(Records from a dataset)
----------------------------------------

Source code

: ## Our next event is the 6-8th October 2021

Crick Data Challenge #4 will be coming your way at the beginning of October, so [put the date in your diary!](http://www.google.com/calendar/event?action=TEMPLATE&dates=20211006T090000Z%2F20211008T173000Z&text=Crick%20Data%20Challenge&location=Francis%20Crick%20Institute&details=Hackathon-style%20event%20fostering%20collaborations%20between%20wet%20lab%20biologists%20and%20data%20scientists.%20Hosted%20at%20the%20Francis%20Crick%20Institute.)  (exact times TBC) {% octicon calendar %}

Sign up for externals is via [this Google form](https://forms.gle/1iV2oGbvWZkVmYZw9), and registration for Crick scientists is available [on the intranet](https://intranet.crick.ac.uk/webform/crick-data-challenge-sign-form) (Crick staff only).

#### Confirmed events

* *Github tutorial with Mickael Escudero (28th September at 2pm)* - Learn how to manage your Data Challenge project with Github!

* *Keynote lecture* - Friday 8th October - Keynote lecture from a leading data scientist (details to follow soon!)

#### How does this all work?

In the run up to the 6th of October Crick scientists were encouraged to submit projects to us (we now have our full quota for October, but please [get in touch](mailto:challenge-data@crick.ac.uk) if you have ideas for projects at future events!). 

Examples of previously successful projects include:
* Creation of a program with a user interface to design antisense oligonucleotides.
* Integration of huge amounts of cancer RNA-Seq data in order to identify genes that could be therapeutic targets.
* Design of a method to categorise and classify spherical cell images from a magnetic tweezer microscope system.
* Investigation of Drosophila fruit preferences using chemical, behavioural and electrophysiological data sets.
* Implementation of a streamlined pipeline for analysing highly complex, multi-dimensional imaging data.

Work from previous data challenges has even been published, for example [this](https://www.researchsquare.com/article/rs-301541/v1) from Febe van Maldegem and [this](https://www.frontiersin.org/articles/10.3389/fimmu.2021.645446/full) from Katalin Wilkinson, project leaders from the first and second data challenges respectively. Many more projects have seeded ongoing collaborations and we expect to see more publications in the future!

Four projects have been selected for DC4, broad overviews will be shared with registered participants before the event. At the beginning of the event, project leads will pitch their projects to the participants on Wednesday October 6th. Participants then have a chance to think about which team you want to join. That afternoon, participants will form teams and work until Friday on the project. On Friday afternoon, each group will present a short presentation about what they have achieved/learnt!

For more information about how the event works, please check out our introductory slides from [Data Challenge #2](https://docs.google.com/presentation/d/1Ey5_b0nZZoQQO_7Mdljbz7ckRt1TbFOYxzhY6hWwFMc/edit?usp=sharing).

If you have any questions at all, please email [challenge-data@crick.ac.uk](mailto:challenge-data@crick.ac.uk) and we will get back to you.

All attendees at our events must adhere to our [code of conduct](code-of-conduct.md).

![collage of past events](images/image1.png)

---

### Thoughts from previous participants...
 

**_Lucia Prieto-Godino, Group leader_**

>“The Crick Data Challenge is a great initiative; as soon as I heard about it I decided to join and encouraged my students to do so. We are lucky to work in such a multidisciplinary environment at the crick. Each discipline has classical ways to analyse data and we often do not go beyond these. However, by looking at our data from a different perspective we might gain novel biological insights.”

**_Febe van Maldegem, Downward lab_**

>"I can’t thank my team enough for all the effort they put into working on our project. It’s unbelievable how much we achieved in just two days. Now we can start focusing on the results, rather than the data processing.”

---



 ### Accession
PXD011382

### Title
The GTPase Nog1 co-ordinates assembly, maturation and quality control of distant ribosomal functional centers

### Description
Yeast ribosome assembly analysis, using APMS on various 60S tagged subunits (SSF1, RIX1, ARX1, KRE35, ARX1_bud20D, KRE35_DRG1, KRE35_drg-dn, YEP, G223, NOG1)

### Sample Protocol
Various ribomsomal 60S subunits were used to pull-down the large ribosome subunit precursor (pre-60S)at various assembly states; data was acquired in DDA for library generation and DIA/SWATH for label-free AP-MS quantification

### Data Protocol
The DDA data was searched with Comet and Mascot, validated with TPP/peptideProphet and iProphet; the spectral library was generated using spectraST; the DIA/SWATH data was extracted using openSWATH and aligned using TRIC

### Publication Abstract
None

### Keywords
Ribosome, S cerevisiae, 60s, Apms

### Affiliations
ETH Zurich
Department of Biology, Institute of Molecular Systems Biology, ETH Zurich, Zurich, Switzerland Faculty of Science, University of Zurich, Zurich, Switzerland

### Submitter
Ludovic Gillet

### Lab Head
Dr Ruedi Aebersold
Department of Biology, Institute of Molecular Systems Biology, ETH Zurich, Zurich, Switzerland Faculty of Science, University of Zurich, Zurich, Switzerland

----------------------------------------

(ABOUT THIS TASK)
Find every line in the records that contains the word "mailto"; copy those lines.

(REPLY TO THE TASK)
In the run up to the 6th of October Crick scientists were encouraged to submit projects to us (we now have our full quota for October, but please [get in touch](mailto:challenge-data@crick.ac.uk) if you have ideas for projects at future events!). 
If you have any questions at all, please email [challenge-data@crick.ac.uk](mailto:challenge-data@crick.ac.uk) and we will get back to you.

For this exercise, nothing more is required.